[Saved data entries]
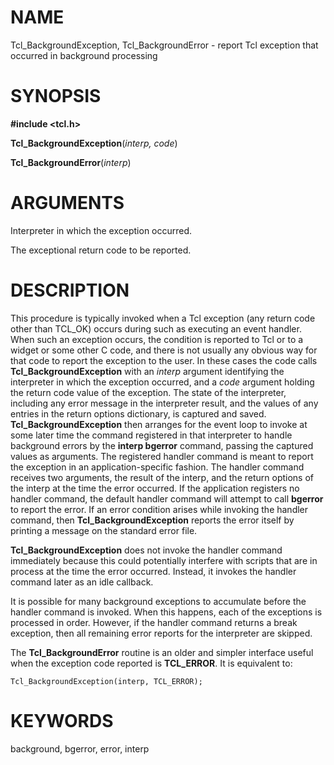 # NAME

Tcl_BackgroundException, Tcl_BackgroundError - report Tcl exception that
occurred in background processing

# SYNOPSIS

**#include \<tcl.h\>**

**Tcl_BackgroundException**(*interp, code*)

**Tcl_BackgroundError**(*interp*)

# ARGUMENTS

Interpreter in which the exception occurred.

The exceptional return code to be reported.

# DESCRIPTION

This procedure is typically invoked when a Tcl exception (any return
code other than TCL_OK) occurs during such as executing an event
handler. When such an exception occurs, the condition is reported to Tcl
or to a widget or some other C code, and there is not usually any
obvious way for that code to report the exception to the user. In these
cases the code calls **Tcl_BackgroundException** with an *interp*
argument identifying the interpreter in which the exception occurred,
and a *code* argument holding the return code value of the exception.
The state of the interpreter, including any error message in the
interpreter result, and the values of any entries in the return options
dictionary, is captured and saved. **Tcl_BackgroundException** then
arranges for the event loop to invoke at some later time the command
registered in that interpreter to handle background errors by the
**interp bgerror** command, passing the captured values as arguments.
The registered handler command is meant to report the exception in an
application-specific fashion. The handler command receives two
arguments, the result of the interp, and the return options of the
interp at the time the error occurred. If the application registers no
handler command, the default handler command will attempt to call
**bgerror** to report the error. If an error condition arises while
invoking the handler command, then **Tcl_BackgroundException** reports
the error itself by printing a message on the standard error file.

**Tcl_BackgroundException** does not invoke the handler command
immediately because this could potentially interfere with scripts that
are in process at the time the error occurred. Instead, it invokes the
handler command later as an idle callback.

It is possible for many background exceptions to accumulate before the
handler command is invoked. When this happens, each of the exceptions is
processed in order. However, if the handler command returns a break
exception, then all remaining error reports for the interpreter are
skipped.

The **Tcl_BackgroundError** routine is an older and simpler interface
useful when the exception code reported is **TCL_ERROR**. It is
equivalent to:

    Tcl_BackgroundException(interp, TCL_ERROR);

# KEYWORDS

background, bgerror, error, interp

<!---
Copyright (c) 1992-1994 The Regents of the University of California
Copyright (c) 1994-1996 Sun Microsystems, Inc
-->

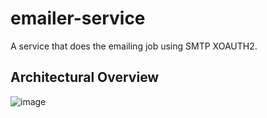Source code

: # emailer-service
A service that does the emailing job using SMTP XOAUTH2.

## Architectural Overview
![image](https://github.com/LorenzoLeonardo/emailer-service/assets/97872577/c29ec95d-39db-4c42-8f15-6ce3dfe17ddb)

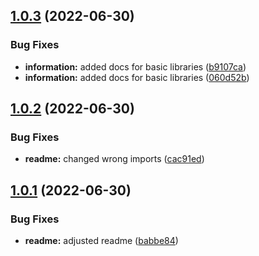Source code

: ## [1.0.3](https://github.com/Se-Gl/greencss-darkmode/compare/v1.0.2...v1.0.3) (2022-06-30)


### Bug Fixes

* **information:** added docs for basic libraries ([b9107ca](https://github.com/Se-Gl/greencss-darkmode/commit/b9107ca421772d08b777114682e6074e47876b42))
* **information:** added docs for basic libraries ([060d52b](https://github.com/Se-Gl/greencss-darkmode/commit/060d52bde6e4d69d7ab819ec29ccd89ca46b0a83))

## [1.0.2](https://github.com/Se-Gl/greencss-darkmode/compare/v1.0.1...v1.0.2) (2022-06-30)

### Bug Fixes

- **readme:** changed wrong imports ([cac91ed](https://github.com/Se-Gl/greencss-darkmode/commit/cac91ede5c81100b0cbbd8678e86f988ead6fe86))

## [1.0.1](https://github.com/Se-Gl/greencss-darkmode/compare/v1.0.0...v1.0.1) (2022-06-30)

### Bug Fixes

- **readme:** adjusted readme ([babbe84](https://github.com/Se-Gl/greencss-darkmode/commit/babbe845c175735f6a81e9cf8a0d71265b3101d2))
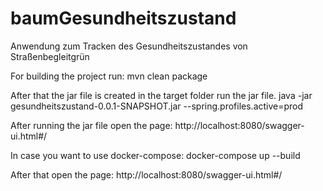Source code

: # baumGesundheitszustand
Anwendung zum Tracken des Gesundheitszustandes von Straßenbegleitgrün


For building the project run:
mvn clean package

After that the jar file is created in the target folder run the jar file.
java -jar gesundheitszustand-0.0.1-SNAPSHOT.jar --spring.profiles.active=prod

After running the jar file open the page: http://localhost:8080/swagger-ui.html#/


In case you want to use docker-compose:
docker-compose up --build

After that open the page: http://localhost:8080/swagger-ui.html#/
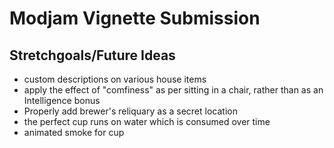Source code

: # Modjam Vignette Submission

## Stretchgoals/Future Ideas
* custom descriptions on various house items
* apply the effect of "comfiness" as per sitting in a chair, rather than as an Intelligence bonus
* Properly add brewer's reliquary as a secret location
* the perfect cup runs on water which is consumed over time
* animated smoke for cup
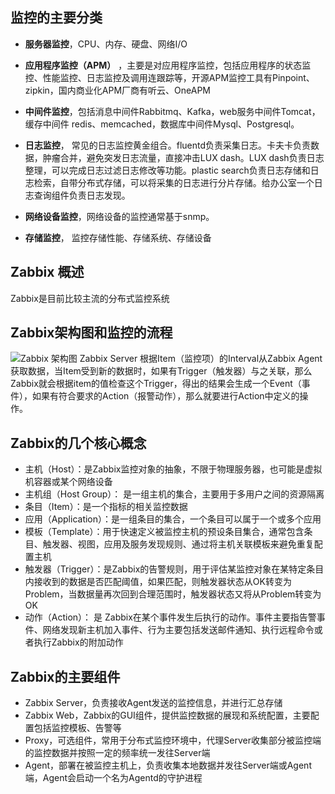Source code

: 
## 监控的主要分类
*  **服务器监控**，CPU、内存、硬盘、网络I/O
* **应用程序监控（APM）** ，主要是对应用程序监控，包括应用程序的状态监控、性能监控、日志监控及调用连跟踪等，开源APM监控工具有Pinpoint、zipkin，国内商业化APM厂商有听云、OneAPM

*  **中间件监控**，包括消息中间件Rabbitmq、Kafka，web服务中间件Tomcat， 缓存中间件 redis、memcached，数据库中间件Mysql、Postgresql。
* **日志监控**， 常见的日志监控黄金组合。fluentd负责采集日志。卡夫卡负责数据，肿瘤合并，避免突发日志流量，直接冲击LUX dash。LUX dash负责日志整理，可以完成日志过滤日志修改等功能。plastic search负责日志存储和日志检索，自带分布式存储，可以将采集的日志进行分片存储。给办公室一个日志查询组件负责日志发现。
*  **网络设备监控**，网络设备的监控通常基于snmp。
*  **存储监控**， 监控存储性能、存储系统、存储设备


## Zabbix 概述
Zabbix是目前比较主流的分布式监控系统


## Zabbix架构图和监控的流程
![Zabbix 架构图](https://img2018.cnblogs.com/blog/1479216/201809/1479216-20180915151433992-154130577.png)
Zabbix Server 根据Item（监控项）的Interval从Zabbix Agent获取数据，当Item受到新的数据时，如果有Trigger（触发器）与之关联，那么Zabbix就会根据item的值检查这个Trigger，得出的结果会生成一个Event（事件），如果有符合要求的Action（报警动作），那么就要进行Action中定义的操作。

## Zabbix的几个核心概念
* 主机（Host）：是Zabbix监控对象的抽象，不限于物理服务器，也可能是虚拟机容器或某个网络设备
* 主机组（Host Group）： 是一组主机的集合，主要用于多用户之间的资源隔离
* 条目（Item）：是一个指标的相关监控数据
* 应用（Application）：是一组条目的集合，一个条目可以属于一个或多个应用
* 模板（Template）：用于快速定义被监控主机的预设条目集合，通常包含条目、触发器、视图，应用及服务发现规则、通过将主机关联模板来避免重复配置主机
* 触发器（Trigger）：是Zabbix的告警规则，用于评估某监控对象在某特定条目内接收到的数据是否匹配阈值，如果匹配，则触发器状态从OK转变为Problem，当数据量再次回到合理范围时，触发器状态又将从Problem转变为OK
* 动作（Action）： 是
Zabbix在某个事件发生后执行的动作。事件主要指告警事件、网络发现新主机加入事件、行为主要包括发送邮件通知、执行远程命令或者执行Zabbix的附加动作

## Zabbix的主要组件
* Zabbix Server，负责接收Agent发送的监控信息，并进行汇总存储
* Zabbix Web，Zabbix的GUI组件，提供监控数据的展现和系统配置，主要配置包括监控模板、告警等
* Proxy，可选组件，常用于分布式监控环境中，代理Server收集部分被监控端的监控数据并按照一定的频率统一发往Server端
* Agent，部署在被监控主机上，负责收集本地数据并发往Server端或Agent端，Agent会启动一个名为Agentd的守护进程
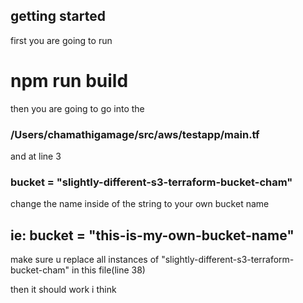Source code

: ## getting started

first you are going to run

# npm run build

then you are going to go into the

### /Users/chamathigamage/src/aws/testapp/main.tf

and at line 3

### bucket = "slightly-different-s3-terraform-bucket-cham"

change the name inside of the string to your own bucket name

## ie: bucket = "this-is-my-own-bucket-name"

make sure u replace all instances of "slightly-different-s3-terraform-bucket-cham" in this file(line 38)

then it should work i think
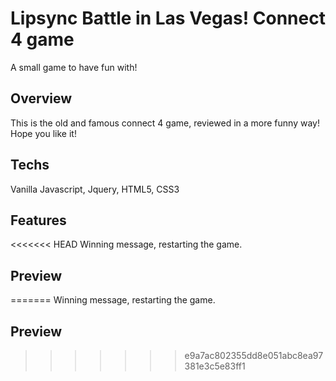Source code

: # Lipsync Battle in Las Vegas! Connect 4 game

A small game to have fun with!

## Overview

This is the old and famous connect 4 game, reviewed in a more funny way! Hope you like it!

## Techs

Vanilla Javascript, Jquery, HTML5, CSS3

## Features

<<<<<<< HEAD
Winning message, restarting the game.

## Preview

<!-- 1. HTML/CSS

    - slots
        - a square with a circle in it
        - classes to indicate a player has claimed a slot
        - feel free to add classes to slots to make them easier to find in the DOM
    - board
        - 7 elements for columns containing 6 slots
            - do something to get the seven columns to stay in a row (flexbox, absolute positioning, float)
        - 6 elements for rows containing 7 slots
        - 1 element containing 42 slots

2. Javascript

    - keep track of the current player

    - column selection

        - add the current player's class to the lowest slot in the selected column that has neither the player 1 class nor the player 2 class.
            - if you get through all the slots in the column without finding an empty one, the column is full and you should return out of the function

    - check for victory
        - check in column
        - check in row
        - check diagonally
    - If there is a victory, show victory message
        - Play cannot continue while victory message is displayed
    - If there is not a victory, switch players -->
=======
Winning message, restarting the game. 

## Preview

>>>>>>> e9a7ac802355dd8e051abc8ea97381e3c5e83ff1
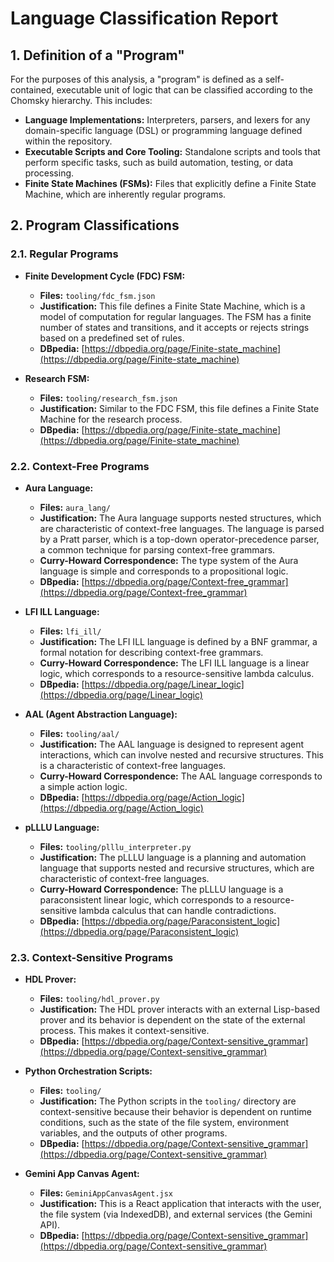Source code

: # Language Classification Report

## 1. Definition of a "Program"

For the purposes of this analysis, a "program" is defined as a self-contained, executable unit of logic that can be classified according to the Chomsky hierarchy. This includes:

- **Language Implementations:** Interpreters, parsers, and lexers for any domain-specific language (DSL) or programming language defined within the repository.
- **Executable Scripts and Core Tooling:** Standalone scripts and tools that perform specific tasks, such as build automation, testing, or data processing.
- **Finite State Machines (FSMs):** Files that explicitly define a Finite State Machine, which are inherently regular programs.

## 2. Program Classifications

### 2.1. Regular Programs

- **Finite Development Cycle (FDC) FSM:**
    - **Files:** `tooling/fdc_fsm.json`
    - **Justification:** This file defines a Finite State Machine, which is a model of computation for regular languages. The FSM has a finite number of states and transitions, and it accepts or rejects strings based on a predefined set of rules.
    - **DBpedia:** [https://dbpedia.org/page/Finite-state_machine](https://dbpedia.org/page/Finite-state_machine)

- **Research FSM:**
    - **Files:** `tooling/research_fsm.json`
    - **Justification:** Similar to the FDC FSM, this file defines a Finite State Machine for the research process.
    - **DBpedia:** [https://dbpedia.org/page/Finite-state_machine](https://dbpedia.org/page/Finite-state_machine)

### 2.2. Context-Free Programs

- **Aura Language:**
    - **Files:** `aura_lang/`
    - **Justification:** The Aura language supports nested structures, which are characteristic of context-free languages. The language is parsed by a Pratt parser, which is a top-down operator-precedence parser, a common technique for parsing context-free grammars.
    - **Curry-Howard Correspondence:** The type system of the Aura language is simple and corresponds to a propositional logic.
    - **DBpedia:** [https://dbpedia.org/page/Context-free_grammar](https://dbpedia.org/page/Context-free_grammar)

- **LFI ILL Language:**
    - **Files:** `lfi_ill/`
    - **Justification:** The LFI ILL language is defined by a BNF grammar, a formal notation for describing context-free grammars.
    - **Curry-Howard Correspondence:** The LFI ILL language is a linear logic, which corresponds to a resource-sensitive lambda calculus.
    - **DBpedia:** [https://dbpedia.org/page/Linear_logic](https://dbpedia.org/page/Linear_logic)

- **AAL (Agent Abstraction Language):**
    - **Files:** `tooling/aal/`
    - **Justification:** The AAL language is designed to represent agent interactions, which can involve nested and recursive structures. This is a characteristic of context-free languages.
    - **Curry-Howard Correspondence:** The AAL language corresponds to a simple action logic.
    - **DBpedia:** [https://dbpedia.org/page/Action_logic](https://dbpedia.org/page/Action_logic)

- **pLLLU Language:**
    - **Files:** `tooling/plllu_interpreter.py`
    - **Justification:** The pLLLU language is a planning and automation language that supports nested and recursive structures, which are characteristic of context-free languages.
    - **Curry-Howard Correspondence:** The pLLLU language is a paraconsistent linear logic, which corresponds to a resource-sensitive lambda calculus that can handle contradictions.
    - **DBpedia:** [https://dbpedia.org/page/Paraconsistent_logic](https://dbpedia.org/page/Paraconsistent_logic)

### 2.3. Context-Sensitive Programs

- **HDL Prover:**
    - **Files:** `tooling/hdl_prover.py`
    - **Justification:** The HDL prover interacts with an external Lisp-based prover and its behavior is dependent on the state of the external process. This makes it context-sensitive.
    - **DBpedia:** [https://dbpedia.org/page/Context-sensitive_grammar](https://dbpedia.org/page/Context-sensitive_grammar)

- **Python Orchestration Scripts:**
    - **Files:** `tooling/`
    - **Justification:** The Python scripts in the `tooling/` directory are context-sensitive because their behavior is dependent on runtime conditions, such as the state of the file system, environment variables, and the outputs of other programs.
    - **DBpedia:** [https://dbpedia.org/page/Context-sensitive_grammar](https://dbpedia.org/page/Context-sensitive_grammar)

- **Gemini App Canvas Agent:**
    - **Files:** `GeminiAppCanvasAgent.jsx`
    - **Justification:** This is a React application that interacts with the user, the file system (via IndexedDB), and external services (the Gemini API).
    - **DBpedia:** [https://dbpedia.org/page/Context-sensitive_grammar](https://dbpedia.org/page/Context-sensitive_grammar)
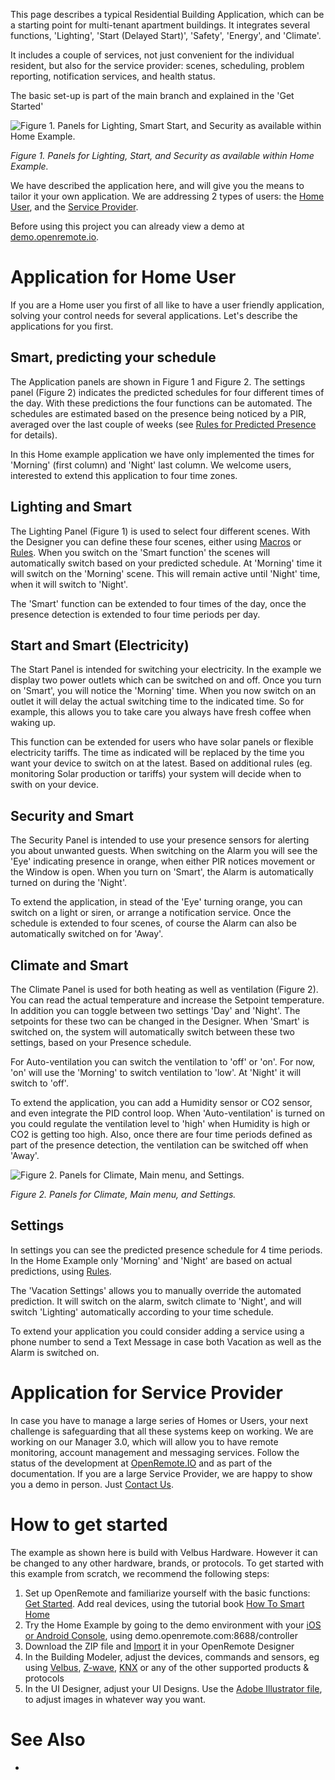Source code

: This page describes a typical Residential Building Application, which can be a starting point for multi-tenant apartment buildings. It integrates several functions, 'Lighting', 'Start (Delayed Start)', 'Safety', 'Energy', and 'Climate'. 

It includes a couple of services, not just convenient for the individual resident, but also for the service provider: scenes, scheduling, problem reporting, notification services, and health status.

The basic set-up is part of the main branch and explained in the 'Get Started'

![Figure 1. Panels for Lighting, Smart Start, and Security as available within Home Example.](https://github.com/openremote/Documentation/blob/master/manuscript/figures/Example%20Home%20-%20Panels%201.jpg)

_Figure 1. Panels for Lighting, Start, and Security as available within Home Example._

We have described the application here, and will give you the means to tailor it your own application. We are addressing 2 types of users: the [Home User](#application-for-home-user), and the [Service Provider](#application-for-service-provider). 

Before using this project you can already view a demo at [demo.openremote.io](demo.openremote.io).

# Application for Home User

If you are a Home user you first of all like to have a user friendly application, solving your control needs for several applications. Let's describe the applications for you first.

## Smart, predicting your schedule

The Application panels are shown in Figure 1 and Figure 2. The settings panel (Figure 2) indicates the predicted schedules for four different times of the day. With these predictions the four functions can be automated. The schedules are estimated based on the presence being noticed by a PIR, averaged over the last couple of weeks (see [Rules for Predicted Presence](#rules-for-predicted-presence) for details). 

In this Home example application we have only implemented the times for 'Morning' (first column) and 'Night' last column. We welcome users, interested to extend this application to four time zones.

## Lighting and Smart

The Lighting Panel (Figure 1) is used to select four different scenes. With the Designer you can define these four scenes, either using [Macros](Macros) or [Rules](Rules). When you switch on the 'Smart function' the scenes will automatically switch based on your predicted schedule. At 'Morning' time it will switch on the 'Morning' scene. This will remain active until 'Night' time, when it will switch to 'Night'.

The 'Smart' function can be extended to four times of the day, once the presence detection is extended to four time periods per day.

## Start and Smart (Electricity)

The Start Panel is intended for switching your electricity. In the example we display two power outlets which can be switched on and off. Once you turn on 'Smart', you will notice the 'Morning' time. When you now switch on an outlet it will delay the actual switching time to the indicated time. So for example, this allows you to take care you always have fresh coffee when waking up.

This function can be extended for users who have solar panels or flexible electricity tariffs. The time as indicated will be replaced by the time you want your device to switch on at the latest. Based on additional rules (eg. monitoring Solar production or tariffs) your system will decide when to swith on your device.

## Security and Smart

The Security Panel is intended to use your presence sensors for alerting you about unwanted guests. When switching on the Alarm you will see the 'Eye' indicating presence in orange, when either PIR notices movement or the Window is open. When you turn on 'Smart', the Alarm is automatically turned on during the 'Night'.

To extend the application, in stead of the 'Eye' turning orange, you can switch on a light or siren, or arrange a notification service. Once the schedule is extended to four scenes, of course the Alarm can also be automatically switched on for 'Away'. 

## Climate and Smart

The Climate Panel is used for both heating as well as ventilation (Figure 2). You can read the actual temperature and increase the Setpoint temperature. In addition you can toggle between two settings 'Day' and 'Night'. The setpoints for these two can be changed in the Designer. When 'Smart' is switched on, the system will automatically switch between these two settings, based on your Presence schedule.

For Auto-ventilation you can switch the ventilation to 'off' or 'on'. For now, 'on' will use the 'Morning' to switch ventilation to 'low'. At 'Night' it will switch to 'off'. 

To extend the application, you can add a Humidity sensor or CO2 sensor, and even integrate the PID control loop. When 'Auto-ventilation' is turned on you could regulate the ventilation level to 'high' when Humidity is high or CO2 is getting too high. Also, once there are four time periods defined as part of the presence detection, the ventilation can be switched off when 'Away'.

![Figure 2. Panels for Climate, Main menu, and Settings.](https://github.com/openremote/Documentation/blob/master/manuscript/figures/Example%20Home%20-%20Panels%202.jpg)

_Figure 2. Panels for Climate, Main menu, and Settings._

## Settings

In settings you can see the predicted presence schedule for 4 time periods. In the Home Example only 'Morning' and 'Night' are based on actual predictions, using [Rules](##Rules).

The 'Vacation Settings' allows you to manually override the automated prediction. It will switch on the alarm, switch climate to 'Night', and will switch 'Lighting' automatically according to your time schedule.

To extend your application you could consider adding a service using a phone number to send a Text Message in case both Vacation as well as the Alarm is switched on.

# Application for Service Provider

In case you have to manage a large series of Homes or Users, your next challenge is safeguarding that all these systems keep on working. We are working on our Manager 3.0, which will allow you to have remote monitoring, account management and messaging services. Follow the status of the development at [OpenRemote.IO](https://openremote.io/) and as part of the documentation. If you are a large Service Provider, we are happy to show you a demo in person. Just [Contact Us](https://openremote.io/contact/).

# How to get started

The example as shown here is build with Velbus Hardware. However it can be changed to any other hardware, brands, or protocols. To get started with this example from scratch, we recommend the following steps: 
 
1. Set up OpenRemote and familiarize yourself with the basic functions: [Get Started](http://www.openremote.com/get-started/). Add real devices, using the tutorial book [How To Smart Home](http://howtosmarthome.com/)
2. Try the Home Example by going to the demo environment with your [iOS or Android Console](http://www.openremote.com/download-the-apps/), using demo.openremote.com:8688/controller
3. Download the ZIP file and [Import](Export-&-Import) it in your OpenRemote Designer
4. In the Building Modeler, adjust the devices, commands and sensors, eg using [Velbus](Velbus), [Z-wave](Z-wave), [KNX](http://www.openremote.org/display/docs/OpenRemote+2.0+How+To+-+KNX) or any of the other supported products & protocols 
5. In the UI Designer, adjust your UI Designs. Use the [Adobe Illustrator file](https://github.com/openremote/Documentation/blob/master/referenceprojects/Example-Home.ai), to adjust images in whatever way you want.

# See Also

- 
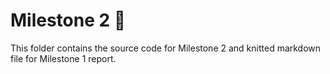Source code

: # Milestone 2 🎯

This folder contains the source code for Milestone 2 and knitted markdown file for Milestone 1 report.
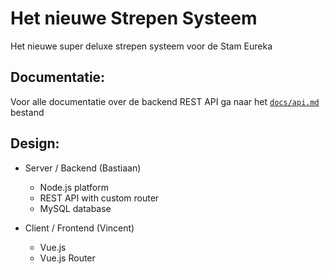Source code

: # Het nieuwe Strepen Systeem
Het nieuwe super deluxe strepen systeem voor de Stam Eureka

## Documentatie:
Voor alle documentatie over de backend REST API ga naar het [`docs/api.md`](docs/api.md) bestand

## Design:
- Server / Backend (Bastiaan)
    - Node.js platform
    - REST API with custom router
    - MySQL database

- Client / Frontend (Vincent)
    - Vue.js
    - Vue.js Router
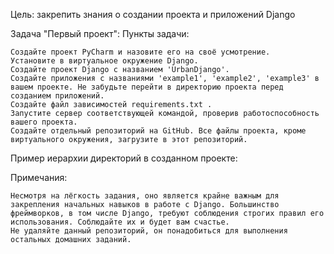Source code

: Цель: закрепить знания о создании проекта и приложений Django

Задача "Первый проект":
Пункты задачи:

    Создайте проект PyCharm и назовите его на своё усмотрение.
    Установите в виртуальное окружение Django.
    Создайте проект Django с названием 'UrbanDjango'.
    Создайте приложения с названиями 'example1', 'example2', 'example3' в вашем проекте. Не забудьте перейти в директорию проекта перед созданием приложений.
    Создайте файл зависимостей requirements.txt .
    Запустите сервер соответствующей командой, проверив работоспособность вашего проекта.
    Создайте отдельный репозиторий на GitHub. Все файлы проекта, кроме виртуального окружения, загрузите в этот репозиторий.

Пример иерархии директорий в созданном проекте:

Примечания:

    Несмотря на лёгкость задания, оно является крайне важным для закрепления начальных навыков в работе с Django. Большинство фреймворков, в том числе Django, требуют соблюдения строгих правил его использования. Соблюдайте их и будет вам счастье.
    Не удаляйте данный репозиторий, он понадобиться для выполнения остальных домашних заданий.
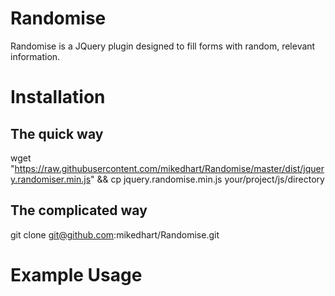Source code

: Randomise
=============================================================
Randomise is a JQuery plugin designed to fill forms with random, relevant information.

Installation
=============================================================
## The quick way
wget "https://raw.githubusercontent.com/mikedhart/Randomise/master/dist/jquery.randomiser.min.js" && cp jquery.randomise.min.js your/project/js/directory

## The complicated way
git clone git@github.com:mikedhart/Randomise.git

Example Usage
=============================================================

Problem to solve:
Reproduce the records above exactly, but only from the line with "mvn clean package" up to and including the line with "a secret location". Leave the pictures out.

Exercise answer:
mvn clean package

After that the jar file is created in the target folder run the jar file.
java -jar gesundheitszustand-0.0.1-SNAPSHOT.jar --spring.profiles.active=prod

After running the jar file open the page: http://localhost:8080/swagger-ui.html#/


In case you want to use docker-compose:
docker-compose up --build

After that open the page: http://localhost:8080/swagger-ui.html#/
Source code

: # Modjam Vignette Submission

## Stretchgoals/Future Ideas
* custom descriptions on various house items
* apply the effect of "comfiness" as per sitting in a chair, rather than as an Intelligence bonus
* Properly add brewer's reliquary as a secret location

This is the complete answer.